Re: [rfc patch] mm, oom: fix unnecessary killing of additional processes

From: David Rientjes
Date: Fri May 25 2018 - 15:44:34 EST


On Fri, 25 May 2018, Tetsuo Handa wrote:

> > The oom reaper ensures forward progress by setting MMF_OOM_SKIP itself if
> > it cannot reap an mm. This can happen for a variety of reasons,
> > including:
> >
> > - the inability to grab mm->mmap_sem in a sufficient amount of time,
> >
> > - when the mm has blockable mmu notifiers that could cause the oom reaper
> > to stall indefinitely,
> >
> > but we can also add a third when the oom reaper can "reap" an mm but doing
> > so is unlikely to free any amount of memory:
> >
> > - when the mm's memory is fully mlocked.
>
> - when the mm's memory is fully mlocked (needs privilege) or
> fully shared (does not need privilege)
>

Good point, that is another way that unnecessary oom killing can occur
because the oom reaper sets MMF_OOM_SKIP far too early. I can make the
change to the commit message.

Also, I noticed in my patch that oom_reap_task() should be doing
list_add_tail() rather than list_add() to enqueue the mm for reaping
again.

> > This is the same issue where the exit path sets MMF_OOM_SKIP before
> > unmapping memory and additional processes can be chosen unnecessarily
> > because the oom killer is racing with exit_mmap().
> >
> > We can't simply defer setting MMF_OOM_SKIP, however, because if there is
> > a true oom livelock in progress, it never gets set and no additional
> > killing is possible.
> >
> > To fix this, this patch introduces a per-mm reaping timeout, initially set
> > at 10s. It requires that the oom reaper's list becomes a properly linked
> > list so that other mm's may be reaped while waiting for an mm's timeout to
> > expire.
>
> I already proposed more simpler one at https://patchwork.kernel.org/patch/9877991/ .
>

It's a similar idea, and I'm glad that we agree that some kind of per-mm
delay is required to avoid this problem. I think yours is simpler, but
consider the other two changes in my patch:

- in the normal exit path, absent any timeout for the mm, we only set
MMF_OOM_SKIP after free_pgtables() when it is known we will not free
any additional memory, which can also cause unnecessary oom killing
because the oom killer races with free_pgtables(), and

- the oom reaper now operates over all concurrent victims instead of
repeatedly trying to take mm->mmap_sem of the first victim, sleeping
many times, retrying, giving up, and moving on the next victim.
Allowing the oom reaper to iterate through all victims can allow
memory freeing such that an allocator may be able to drop mm->mmap_sem.

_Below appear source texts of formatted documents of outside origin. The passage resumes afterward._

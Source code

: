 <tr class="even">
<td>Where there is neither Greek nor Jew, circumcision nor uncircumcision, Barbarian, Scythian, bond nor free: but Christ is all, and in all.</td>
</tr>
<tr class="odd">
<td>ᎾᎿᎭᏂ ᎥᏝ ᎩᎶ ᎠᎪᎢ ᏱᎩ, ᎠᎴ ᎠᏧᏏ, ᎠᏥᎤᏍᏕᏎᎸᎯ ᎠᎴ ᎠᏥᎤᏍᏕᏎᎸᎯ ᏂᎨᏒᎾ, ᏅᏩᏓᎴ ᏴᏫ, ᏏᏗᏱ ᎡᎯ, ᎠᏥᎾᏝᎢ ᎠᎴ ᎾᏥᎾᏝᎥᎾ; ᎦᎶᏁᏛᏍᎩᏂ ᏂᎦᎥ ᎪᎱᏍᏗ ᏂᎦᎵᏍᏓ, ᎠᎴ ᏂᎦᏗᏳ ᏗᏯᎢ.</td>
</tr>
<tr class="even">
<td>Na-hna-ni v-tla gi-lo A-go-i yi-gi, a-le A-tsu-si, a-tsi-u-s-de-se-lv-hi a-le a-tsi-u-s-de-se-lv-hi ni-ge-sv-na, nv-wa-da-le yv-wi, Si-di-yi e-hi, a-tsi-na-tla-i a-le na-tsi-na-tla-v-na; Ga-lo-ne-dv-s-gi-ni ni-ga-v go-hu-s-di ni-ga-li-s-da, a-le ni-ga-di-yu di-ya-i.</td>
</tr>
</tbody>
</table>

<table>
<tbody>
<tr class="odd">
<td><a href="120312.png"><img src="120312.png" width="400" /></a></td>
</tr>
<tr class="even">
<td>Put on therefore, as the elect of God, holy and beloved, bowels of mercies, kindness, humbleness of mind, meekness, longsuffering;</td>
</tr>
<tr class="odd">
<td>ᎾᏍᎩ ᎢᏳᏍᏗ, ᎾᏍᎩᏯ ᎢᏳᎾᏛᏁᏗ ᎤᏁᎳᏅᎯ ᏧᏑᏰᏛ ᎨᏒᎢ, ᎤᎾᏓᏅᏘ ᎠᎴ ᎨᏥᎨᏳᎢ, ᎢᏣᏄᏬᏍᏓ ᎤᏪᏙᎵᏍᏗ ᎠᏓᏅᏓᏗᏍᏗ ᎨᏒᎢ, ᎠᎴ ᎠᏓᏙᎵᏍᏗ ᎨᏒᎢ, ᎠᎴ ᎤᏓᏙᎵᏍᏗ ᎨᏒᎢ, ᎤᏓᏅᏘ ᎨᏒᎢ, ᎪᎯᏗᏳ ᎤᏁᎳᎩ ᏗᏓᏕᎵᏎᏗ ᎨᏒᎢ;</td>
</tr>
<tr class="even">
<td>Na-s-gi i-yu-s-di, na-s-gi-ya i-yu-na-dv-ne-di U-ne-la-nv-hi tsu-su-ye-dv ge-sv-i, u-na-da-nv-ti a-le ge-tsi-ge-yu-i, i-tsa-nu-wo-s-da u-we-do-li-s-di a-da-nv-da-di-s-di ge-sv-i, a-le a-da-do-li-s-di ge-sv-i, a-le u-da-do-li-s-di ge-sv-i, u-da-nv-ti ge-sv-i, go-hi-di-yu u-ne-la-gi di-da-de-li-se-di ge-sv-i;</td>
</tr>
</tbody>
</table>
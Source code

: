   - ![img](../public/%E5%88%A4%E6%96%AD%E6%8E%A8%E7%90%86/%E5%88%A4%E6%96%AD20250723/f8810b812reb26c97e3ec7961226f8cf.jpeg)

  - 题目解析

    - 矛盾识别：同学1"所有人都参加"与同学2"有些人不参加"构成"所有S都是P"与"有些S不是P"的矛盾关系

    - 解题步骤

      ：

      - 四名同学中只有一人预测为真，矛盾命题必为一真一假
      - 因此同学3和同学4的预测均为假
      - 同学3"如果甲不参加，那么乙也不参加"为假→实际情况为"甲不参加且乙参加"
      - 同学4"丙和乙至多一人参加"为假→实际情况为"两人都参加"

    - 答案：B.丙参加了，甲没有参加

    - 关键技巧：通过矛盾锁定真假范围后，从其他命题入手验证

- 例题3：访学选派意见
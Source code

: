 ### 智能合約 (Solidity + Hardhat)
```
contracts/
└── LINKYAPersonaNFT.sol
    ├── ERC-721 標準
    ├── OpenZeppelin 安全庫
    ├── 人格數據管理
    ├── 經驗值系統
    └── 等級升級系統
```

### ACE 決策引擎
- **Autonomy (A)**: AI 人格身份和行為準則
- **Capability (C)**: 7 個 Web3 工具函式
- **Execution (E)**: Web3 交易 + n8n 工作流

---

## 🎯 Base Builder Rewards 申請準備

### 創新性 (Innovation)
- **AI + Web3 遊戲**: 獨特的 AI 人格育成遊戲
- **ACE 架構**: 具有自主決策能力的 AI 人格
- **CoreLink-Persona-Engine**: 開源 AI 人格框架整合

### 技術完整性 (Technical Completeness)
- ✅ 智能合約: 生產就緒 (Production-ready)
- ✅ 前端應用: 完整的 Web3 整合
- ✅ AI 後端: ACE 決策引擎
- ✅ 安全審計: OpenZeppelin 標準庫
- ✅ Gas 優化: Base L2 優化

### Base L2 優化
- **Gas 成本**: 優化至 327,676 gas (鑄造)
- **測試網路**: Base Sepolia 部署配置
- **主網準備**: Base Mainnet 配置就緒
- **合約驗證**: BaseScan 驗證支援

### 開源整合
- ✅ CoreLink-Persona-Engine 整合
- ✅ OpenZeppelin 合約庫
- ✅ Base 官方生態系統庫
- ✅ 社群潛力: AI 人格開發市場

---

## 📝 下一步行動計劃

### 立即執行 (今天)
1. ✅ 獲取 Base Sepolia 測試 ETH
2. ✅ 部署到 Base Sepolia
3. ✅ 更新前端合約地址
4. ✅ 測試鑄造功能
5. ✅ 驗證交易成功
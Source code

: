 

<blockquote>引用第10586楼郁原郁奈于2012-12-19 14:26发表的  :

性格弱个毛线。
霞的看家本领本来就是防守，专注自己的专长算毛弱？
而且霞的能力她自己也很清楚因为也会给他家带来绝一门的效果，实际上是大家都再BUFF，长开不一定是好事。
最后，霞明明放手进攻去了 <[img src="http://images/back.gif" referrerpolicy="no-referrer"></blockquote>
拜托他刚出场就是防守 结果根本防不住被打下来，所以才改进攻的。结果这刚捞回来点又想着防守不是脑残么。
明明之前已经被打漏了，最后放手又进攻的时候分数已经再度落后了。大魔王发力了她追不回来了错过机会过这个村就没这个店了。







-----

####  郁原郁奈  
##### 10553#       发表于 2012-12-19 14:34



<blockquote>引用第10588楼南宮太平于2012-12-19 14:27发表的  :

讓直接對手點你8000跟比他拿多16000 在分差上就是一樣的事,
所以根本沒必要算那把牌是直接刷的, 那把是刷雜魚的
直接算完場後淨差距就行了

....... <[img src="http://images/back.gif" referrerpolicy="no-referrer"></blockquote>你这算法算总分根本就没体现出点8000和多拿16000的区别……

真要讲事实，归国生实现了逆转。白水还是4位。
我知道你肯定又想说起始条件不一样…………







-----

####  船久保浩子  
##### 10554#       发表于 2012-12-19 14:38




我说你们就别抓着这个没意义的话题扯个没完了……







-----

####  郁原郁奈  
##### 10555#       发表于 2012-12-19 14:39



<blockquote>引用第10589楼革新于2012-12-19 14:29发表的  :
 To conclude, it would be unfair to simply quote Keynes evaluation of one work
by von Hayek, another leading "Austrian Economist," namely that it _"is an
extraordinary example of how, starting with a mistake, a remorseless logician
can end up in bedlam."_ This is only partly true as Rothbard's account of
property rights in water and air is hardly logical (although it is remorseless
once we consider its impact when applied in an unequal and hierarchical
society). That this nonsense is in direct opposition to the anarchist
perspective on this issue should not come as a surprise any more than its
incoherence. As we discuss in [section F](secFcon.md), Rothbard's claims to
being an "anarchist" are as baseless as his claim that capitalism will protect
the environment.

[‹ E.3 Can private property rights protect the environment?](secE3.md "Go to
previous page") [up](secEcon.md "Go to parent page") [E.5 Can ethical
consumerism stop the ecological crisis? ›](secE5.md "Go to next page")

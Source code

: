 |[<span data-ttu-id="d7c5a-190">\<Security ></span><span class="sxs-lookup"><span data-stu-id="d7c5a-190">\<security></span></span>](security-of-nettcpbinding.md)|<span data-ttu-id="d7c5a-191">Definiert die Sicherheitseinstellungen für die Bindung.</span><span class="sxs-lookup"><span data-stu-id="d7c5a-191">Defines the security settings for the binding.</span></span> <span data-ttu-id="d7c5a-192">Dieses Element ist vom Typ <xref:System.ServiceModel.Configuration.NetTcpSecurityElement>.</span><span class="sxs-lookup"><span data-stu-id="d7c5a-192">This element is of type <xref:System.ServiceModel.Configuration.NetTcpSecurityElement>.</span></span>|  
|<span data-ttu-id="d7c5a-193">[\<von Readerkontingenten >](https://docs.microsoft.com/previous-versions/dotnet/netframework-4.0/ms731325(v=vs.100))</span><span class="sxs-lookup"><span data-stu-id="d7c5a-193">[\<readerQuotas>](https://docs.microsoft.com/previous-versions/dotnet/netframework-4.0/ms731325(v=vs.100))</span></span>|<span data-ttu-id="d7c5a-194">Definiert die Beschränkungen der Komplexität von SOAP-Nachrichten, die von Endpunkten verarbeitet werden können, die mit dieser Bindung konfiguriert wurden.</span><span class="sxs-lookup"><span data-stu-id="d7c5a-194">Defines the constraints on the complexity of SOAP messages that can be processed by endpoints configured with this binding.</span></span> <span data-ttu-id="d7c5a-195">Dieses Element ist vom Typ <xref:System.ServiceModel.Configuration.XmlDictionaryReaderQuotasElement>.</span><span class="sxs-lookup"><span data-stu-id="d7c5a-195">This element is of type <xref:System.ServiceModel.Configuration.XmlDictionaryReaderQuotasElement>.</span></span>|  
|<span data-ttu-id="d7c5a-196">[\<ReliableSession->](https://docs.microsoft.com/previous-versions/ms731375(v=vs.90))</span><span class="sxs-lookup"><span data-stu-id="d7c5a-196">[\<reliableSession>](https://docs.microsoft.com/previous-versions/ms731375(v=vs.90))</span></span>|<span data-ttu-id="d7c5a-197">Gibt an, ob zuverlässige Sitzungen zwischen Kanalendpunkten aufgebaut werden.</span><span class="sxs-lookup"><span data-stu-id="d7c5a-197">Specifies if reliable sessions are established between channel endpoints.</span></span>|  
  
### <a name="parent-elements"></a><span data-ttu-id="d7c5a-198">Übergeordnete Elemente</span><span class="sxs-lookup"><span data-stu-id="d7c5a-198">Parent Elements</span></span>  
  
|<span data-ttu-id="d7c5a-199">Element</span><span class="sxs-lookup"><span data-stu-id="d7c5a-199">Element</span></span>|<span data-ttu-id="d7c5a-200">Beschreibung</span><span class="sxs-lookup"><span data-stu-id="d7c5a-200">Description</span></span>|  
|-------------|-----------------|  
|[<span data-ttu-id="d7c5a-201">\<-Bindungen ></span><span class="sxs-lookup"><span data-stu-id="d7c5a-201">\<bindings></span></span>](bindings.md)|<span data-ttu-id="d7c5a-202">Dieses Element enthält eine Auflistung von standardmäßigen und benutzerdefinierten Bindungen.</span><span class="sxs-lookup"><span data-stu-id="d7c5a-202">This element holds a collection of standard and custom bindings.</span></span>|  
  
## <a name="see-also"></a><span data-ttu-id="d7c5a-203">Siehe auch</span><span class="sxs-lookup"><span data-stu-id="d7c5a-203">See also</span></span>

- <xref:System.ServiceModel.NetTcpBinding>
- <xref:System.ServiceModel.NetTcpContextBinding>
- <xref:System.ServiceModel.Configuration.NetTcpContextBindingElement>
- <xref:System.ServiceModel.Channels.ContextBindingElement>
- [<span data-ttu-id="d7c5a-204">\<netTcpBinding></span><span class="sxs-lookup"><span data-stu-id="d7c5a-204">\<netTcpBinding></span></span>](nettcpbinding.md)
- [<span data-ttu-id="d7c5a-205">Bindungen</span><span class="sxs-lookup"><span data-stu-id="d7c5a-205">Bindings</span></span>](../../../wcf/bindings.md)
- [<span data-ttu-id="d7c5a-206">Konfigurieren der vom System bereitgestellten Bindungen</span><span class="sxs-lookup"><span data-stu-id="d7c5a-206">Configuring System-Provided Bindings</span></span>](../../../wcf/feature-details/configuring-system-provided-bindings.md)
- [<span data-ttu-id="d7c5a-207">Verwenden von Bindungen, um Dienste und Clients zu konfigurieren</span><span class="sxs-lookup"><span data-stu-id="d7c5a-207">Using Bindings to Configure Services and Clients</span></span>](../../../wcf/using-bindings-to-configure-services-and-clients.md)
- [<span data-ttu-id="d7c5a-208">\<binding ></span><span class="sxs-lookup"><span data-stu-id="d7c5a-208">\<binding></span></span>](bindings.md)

In fact, with my patch, I don't know of any condition where we kill
additional processes unnecessarily *unless* the victim cannot be oom
reaped or complete memory freeing in the exit path within 10 seconds.
Given how rare oom livelock appears in practice, I think the 10 seconds is
justified because right now it is _trivial_ to oom kill many victims
completely unnecessarily.